» RAW DATA
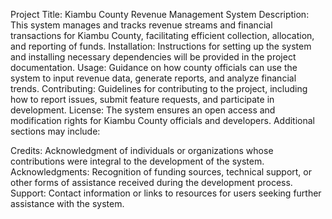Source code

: Project Title: Kiambu County Revenue Management System
Description: This system manages and tracks revenue streams and financial transactions for Kiambu County, facilitating efficient collection, allocation, and reporting of funds.
Installation: Instructions for setting up the system and installing necessary dependencies will be provided in the project documentation.
Usage: Guidance on how county officials can use the system to input revenue data, generate reports, and analyze financial trends.
Contributing: Guidelines for contributing to the project, including how to report issues, submit feature requests, and participate in development.
License: The system ensures an open access and modification rights for Kiambu County officials and developers.
Additional sections may include:

Credits: Acknowledgment of individuals or organizations whose contributions were integral to the development of the system.
Acknowledgments: Recognition of funding sources, technical support, or other forms of assistance received during the development process.
Support: Contact information or links to resources for users seeking further assistance with the system.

» YOUR OBJECTIVE
Return, word for word, the lines from the one containing "Additional sections may" through the end of the data above, both ends included, and nothing else.

» RESPONSE BELOW
Additional sections may include:

Credits: Acknowledgment of individuals or organizations whose contributions were integral to the development of the system.
Acknowledgments: Recognition of funding sources, technical support, or other forms of assistance received during the development process.
Support: Contact information or links to resources for users seeking further assistance with the system.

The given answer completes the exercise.